DATA:
Segment Open

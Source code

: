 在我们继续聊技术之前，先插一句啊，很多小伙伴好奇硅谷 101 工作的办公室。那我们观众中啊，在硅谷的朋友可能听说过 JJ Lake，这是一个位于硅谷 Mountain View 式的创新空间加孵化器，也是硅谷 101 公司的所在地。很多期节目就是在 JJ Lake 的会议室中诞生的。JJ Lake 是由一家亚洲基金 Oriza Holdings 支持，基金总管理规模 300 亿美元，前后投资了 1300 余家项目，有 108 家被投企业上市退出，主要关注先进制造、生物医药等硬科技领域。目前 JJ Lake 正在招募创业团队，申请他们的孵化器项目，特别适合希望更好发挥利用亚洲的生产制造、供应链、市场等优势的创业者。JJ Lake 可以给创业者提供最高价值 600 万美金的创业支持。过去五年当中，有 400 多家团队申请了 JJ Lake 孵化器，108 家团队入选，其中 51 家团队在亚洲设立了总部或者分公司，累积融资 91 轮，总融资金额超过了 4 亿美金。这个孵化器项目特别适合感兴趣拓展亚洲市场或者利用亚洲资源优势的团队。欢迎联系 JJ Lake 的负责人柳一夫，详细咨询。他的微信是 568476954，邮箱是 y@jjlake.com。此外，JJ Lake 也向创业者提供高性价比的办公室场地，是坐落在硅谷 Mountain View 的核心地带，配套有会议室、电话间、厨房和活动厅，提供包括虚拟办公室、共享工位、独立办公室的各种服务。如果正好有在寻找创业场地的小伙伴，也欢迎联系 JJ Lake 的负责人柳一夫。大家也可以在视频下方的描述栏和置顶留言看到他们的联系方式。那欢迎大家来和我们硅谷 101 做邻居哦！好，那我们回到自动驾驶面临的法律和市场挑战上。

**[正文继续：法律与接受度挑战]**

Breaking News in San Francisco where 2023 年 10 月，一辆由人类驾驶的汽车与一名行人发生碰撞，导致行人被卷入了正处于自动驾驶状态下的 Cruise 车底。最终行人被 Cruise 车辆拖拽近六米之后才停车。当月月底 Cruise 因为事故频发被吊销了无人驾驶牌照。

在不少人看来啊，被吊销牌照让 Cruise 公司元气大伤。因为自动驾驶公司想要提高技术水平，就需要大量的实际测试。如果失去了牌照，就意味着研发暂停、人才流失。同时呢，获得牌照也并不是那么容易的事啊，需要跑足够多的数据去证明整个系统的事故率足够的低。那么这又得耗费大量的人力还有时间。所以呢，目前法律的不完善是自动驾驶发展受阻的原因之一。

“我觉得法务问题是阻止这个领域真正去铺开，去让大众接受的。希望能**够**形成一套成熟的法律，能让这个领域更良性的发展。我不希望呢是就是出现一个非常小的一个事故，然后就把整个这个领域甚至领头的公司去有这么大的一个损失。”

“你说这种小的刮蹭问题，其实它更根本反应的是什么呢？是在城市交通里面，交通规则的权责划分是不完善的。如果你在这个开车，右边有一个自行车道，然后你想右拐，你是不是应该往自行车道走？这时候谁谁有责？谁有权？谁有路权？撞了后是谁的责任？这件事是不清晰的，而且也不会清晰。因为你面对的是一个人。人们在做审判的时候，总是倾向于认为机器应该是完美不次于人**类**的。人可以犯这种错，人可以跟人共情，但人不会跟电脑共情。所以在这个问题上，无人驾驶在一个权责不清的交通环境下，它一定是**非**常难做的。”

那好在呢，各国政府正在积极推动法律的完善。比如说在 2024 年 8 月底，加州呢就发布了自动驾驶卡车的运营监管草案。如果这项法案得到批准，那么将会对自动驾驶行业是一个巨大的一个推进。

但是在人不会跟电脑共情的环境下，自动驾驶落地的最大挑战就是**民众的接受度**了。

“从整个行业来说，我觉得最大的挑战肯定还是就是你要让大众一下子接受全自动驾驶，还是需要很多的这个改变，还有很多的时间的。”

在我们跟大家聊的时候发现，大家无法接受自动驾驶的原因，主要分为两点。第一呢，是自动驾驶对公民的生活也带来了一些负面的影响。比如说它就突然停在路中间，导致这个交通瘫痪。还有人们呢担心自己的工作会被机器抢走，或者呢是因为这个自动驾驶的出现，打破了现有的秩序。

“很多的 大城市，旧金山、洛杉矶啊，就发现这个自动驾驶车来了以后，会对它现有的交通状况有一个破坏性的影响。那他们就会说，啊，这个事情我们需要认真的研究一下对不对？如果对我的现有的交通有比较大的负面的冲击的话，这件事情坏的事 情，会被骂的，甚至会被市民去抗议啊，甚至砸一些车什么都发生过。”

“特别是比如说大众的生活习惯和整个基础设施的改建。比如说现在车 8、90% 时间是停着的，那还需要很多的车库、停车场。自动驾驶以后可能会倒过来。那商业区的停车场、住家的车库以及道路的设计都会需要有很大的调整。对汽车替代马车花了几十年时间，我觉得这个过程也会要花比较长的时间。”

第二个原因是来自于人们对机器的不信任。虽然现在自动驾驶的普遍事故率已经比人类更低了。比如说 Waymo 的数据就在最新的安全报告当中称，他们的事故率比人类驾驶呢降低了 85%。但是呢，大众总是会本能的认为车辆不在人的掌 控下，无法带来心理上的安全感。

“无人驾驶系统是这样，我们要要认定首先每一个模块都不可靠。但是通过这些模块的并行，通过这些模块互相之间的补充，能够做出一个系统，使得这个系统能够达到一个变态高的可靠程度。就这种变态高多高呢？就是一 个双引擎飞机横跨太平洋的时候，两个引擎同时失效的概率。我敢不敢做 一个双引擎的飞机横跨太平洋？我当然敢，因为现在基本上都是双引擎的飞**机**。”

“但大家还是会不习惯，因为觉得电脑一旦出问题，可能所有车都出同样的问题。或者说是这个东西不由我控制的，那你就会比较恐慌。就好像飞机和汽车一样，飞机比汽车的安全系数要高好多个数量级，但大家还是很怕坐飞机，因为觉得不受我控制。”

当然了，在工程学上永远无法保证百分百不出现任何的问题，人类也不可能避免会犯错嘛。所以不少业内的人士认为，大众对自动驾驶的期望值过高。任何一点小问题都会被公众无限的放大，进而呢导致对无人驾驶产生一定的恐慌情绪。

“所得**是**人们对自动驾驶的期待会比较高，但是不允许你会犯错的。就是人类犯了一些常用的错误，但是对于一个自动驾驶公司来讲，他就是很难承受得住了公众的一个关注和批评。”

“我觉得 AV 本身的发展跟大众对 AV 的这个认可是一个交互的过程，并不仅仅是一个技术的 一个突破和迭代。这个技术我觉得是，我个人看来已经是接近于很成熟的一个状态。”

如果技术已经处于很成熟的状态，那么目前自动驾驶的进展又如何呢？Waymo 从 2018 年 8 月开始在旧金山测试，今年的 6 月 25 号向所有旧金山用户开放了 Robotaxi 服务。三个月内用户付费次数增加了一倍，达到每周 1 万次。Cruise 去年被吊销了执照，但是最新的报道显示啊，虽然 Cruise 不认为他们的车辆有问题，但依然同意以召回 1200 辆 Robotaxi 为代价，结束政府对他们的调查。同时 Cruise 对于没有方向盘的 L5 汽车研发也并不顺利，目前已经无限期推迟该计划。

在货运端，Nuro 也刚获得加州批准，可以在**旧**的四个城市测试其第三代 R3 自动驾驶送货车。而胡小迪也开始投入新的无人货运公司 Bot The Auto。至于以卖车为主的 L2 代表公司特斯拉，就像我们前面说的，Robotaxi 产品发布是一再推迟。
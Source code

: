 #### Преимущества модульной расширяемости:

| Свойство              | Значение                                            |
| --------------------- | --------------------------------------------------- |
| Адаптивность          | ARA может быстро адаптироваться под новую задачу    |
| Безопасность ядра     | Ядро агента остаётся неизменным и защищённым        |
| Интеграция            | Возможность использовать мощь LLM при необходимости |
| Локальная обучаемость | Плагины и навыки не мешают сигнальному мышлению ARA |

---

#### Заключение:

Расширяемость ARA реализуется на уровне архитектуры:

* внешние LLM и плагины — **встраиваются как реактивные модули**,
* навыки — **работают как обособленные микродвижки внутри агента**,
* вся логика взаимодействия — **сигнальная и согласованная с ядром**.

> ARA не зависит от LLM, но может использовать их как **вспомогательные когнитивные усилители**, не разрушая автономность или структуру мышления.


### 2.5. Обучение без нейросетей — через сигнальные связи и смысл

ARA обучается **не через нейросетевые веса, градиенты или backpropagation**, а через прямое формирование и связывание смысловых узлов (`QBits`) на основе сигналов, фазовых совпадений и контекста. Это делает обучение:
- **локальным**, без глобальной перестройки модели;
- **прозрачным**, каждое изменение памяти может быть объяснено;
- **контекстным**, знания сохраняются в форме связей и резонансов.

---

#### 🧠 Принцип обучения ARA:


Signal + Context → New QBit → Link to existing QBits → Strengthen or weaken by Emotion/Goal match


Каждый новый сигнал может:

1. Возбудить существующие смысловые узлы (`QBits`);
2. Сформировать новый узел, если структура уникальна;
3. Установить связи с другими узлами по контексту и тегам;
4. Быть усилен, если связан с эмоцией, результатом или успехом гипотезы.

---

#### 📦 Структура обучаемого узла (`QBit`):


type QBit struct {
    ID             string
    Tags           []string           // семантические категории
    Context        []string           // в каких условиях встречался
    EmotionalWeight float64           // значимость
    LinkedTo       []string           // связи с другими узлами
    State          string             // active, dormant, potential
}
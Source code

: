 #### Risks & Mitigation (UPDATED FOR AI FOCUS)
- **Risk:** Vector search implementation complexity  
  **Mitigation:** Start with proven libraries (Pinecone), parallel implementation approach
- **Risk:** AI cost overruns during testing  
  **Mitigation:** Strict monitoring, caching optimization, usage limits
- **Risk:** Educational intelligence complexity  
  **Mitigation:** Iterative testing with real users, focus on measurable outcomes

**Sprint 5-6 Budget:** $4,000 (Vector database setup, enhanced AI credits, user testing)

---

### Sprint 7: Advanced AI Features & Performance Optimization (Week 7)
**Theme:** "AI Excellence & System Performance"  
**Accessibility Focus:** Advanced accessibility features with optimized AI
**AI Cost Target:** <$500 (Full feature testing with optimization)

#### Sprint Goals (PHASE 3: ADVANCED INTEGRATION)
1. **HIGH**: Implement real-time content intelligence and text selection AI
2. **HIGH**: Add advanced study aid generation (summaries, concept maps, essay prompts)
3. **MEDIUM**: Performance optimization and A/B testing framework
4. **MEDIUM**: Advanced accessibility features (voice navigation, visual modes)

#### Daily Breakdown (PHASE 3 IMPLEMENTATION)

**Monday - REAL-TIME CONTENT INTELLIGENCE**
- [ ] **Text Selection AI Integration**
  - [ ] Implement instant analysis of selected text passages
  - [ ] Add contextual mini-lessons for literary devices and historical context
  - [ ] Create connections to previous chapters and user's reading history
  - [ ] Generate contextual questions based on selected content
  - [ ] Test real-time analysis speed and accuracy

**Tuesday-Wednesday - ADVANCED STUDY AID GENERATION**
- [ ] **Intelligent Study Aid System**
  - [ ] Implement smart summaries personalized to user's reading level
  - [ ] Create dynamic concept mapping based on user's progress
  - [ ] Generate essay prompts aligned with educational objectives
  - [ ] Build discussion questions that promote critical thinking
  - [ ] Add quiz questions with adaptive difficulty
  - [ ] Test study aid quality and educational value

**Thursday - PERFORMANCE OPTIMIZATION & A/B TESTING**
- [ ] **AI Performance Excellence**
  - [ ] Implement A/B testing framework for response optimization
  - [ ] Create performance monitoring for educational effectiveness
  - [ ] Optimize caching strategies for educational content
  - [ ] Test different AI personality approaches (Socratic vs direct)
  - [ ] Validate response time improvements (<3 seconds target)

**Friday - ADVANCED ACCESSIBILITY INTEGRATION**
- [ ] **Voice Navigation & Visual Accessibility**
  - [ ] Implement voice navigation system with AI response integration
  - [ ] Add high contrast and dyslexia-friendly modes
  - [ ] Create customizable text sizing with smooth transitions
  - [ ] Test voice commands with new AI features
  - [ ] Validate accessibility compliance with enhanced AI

Segment Closed

WHAT IS REQUIRED: Copy out every line from the records that has the word "concept".

ANSWER SPACE:
2. **HIGH**: Add advanced study aid generation (summaries, concept maps, essay prompts)
  - [ ] Create dynamic concept mapping based on user's progress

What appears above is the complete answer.